**GIVEN RECORDS:**
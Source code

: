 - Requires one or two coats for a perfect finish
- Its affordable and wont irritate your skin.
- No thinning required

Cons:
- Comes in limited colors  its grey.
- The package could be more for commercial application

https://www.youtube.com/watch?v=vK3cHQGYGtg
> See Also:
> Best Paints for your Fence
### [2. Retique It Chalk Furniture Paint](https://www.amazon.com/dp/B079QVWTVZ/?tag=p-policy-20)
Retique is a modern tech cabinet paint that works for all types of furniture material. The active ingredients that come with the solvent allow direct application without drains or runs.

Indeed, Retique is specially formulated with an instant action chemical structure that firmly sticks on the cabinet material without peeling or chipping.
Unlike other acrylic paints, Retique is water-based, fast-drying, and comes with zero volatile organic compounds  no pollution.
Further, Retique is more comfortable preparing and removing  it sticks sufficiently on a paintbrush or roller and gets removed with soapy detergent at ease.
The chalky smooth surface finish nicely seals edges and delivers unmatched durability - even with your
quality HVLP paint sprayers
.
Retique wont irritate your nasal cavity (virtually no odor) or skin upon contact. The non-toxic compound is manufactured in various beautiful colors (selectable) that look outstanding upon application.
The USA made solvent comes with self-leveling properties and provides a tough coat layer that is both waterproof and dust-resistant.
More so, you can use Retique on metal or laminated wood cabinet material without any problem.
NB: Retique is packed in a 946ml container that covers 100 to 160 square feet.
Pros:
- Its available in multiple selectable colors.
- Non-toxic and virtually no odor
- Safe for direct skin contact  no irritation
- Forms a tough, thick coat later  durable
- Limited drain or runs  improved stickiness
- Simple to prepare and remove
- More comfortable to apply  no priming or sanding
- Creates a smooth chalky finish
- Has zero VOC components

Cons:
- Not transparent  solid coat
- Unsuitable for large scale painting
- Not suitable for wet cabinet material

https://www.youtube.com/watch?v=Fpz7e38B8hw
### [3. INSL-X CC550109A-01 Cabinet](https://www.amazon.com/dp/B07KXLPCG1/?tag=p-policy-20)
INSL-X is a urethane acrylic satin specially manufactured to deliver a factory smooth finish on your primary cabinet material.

**WHAT IS REQUIRED:** Reproduce every line of the material above exactly.

**RESULT FOR THIS EXERCISE:**
Source code

: - Requires one or two coats for a perfect finish
- Its affordable and wont irritate your skin.
- No thinning required

Cons:
- Comes in limited colors  its grey.
- The package could be more for commercial application

https://www.youtube.com/watch?v=vK3cHQGYGtg
> See Also:
> Best Paints for your Fence
### [2. Retique It Chalk Furniture Paint](https://www.amazon.com/dp/B079QVWTVZ/?tag=p-policy-20)
Retique is a modern tech cabinet paint that works for all types of furniture material. The active ingredients that come with the solvent allow direct application without drains or runs.

Indeed, Retique is specially formulated with an instant action chemical structure that firmly sticks on the cabinet material without peeling or chipping.
Unlike other acrylic paints, Retique is water-based, fast-drying, and comes with zero volatile organic compounds  no pollution.
Further, Retique is more comfortable preparing and removing  it sticks sufficiently on a paintbrush or roller and gets removed with soapy detergent at ease.
The chalky smooth surface finish nicely seals edges and delivers unmatched durability - even with your
quality HVLP paint sprayers
.
Retique wont irritate your nasal cavity (virtually no odor) or skin upon contact. The non-toxic compound is manufactured in various beautiful colors (selectable) that look outstanding upon application.
The USA made solvent comes with self-leveling properties and provides a tough coat layer that is both waterproof and dust-resistant.
More so, you can use Retique on metal or laminated wood cabinet material without any problem.
NB: Retique is packed in a 946ml container that covers 100 to 160 square feet.
Pros:
- Its available in multiple selectable colors.
- Non-toxic and virtually no odor
- Safe for direct skin contact  no irritation
- Forms a tough, thick coat later  durable
- Limited drain or runs  improved stickiness
- Simple to prepare and remove
- More comfortable to apply  no priming or sanding
- Creates a smooth chalky finish
- Has zero VOC components

Cons:
- Not transparent  solid coat
- Unsuitable for large scale painting
- Not suitable for wet cabinet material

https://www.youtube.com/watch?v=Fpz7e38B8hw
### [3. INSL-X CC550109A-01 Cabinet](https://www.amazon.com/dp/B07KXLPCG1/?tag=p-policy-20)
INSL-X is a urethane acrylic satin specially manufactured to deliver a factory smooth finish on your primary cabinet material.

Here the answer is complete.